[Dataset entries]
● ● ● ● ●
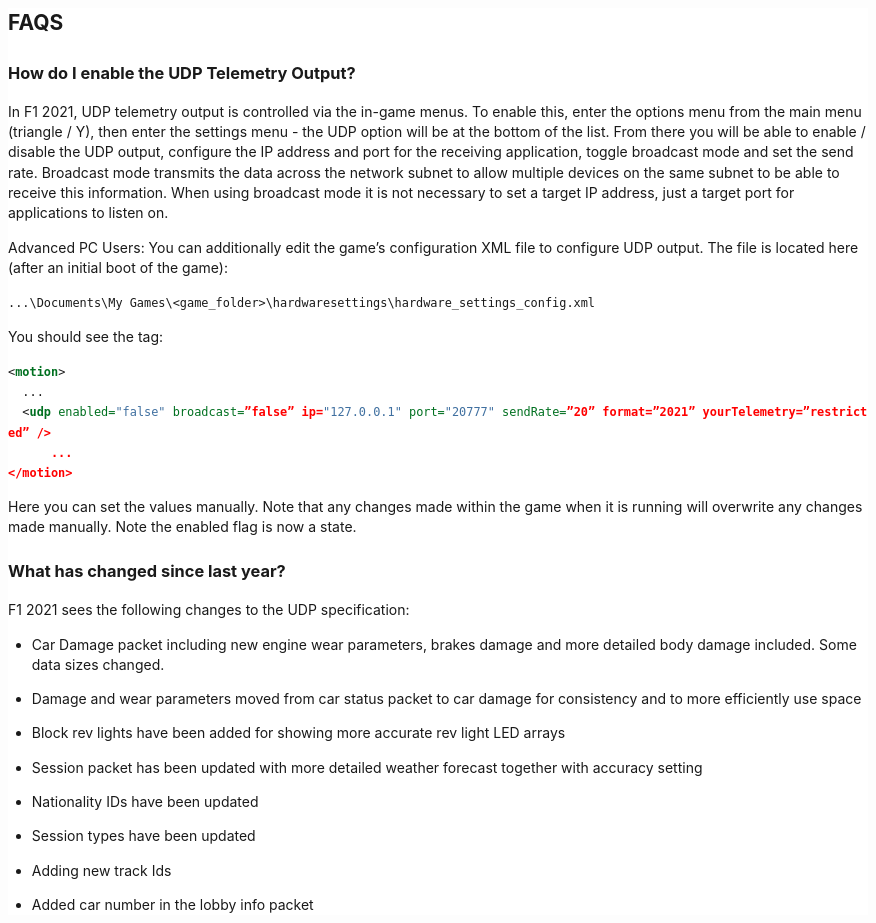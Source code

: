 ## FAQS

### How do I enable the UDP Telemetry Output?
In F1 2021, UDP telemetry output is controlled via the in-game menus. To enable this, enter the options menu from the main menu (triangle / Y), then enter the settings menu - the UDP option will be at the bottom of the list. From there you will be able to enable / disable the UDP output, configure the IP address and port for the receiving application, toggle broadcast mode and set the send rate. Broadcast mode transmits the data across the network subnet to allow multiple devices on the same subnet to be able to receive this information. When using broadcast mode it is not necessary to set a target IP address, just a target port for applications to listen on.

Advanced PC Users: You can additionally edit the game’s configuration XML file to configure UDP output. The file is located here (after an initial boot of the game):


```
...\Documents\My Games\<game_folder>\hardwaresettings\hardware_settings_config.xml

```

You should see the tag:

```xml
<motion>
  ...
  <udp enabled="false" broadcast=”false” ip="127.0.0.1" port="20777" sendRate=”20” format=”2021” yourTelemetry=”restricted” />
	  ...
</motion>
```

Here you can set the values manually. Note that any changes made within the game when it is running will overwrite any changes made manually. Note the enabled flag is now a state.


### What has changed since last year?
F1 2021 sees the following changes to the UDP specification:


* Car Damage packet including new engine wear parameters, brakes damage and more detailed body damage included. Some data sizes changed.

*	Damage and wear parameters moved from car status packet to car damage for consistency and to more efficiently use space
*	Block rev lights have been added for showing more accurate rev light LED arrays

*	Session packet has been updated with more detailed weather forecast together with accuracy setting

*	Nationality IDs have been updated

*	Session types have been updated

*	Adding new track Ids

*	Added car number in the lobby info packet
● ● ● ● ●
• [What is required] Search the records for the word "packet". Copy every line that has it.

• [Solution to this exercise]
* Car Damage packet including new engine wear parameters, brakes damage and more detailed body damage included. Some data sizes changed.
*	Damage and wear parameters moved from car status packet to car damage for consistency and to more efficiently use space
*	Session packet has been updated with more detailed weather forecast together with accuracy setting
*	Added car number in the lobby info packet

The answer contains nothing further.